## [TASK DESCRIPTION]
Please write out exactly the lines that begin at the line containing "### HasEnvironment" and run to the end of the records.

[INFORMATION GIVEN]

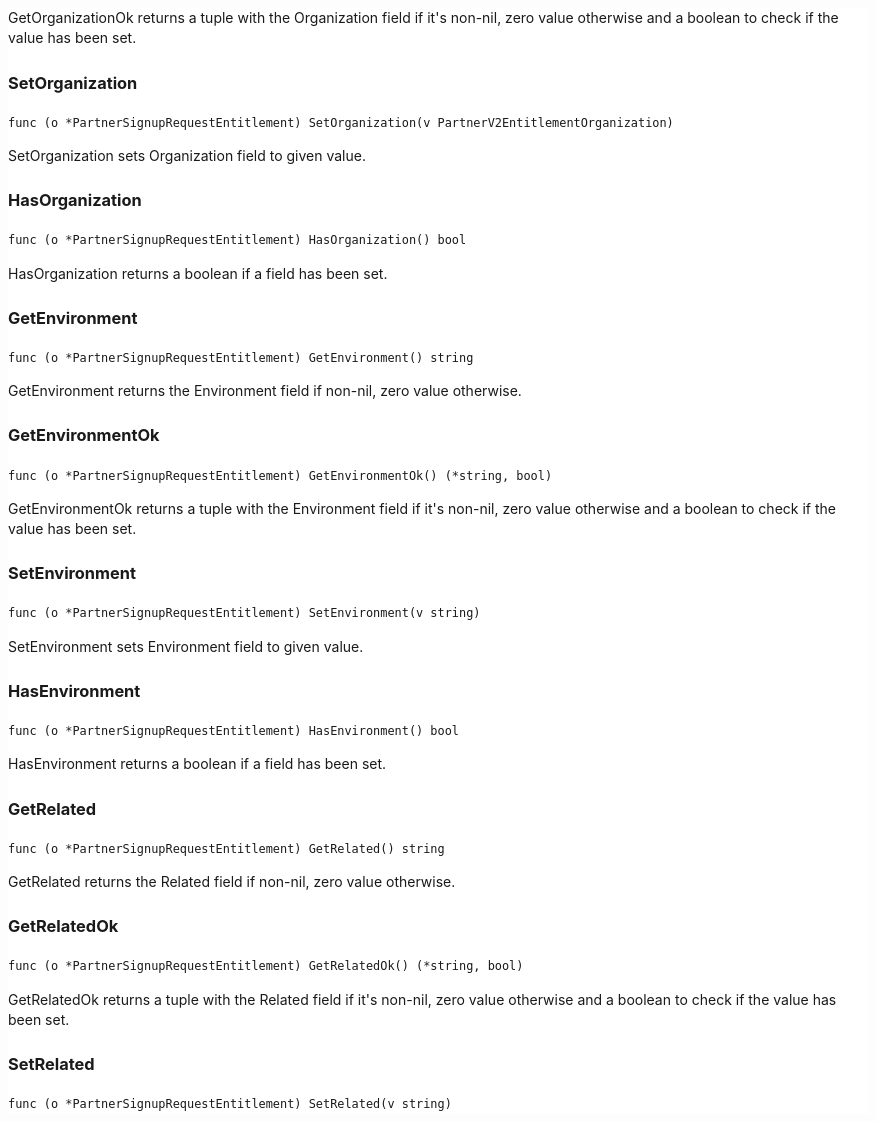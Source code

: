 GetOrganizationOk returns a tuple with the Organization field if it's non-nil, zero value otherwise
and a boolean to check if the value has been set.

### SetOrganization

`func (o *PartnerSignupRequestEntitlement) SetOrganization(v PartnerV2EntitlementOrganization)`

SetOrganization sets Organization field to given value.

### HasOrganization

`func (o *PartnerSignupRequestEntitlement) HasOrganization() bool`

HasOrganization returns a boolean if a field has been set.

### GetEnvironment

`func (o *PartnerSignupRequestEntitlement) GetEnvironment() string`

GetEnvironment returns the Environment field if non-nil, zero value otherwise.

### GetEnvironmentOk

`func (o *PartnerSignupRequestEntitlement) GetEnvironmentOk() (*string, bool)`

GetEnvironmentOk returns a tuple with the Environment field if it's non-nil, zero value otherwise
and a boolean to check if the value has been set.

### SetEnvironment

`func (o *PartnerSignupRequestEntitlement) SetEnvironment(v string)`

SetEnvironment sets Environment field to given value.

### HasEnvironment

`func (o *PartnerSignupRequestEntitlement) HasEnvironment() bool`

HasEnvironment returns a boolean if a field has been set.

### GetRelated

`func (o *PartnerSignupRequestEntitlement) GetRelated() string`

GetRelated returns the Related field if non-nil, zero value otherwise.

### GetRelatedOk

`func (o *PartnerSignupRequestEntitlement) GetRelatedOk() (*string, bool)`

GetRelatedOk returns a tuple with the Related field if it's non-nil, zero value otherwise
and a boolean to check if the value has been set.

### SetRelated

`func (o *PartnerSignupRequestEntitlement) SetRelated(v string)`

[/INFORMATION GIVEN]

## [RESULT OF THE TASK]
### HasEnvironment

`func (o *PartnerSignupRequestEntitlement) HasEnvironment() bool`

HasEnvironment returns a boolean if a field has been set.

### GetRelated

`func (o *PartnerSignupRequestEntitlement) GetRelated() string`

GetRelated returns the Related field if non-nil, zero value otherwise.

### GetRelatedOk

`func (o *PartnerSignupRequestEntitlement) GetRelatedOk() (*string, bool)`

GetRelatedOk returns a tuple with the Related field if it's non-nil, zero value otherwise
and a boolean to check if the value has been set.

### SetRelated

`func (o *PartnerSignupRequestEntitlement) SetRelated(v string)`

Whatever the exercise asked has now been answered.